Holy Spirit High School is a Roman Catholic preparatory school located in Absecon in Atlantic County, in the U.S. state of New Jersey. The school operates under the jurisdiction of the Diocese of Camden. The school's motto is Caritas Omnia Vincit, which translates to "love conquers all". The school has been accredited by the Middle States Association of Colleges and Schools Commission on Elementary and Secondary Schools since 1971; the school's accreditation status was extended for seven years in Fall 2018.

As of the 2017–18 school year, the school had an enrollment of 391 students and 32.3 classroom teachers (on an FTE basis), for a student–teacher ratio of 12.1:1. The school's student body was 78.0% (305) White, 6.4% (25) Asian, 5.6% (22) Black, 4.1% (16) Hispanic and 5.9% (23) two or more races.

The school is under the limited governance of an independent Board of Trustees. The President/Principal serves as the Chairman of the Board of Trustees and the chief administrative officer.

==History==
The school was founded in 1922 in Atlantic City and moved to Absecon in 1964.

==Athletics==
The Holy Spirit High School Spartans compete in the National Division of the Cape-Atlantic League, an athletic conference comprised of public and private high schools in Atlantic, Cape May, Cumberland and Gloucester counties that operates under the aegis of the New Jersey State Interscholastic Athletic Association. With 281 students in grades 10-12, the school was classified by the NJSIAA for the 2019–20 school year as Non-Public B for most athletic competition purposes, which included schools with an enrollment of 37 to 366 students in that grade range (equivalent to Group I for public schools). The football team competes in the Continental Division of the 94-team West Jersey Football League superconference and was classified by the NJSIAA as Non-Public Group B (equivalent to Group I/II for public schools) for football for 2024–2026, which included schools with 140 to 686 students.

The boys track team won the Non-Public A spring / outdoor track state championship in 1947.

The football team won the Non-Public A South state sectional championships in 1974 (awarded by the NJSIAA), 1975, 1978, 1987, 1988 and 1990, won the Non-Public III title in 2007, 2008, and 2010, and the Non-Public Group II state title in 2011, 2012 and 2019. The 1987 football team won the Parochial A state title by defeating Notre Dame High School by a score of 15–8. The 2007 team finished the season with a record of 12-0 and won the Non-Public, Group III state sectional championship with a 26–13 win over Immaculata High School. The undefeated season and state championship were both firsts in team history. After scoring on the opening kickoff, the 2012 team went on to win the Non-Public III state title with a 30-6 win against Immaculata in the championship game to finish the season with an 8-4 record.

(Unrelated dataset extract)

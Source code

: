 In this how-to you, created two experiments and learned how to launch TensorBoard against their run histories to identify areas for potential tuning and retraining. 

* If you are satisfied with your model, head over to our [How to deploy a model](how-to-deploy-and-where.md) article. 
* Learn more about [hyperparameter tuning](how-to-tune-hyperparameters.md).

The 2019 team won the Non-Public Group II title with a 38-0 finals win against St. Joseph High School. Though only dating to 2000, NJ.com ranked the "Holy War" rivalry between Holy Spirit and St. Joseph 11th on its list "Ranking the 31 fiercest rivalries in N.J. HS football", with St. Joseph winning 12 of the 18 games played through 2017.

In the 1970s through the late 1980s, Holy Spirit made a name for itself in boys' rowing, winning several national championships and competing several times at the Henley Regatta on the River Thames by the town of Henley-on-Thames, England. This rowing success led to an entry in The Official Preppy Handbook in 1980. The boys' rowing team has competed for the Princess Elizabeth Challenge Cup at Henley six times 1970, 1974, 1976, 1981, 1982, and 2003. The team won in 1974, 1976, and 1981; in addition to finishing second twice, in a race in which the winner is widely considered to be the best youth crew in the world. Holy Spirit's three titles is tied with St. Paul's School for the most by any American high school. Coach Stan Bergman led the team to all three Henley victories.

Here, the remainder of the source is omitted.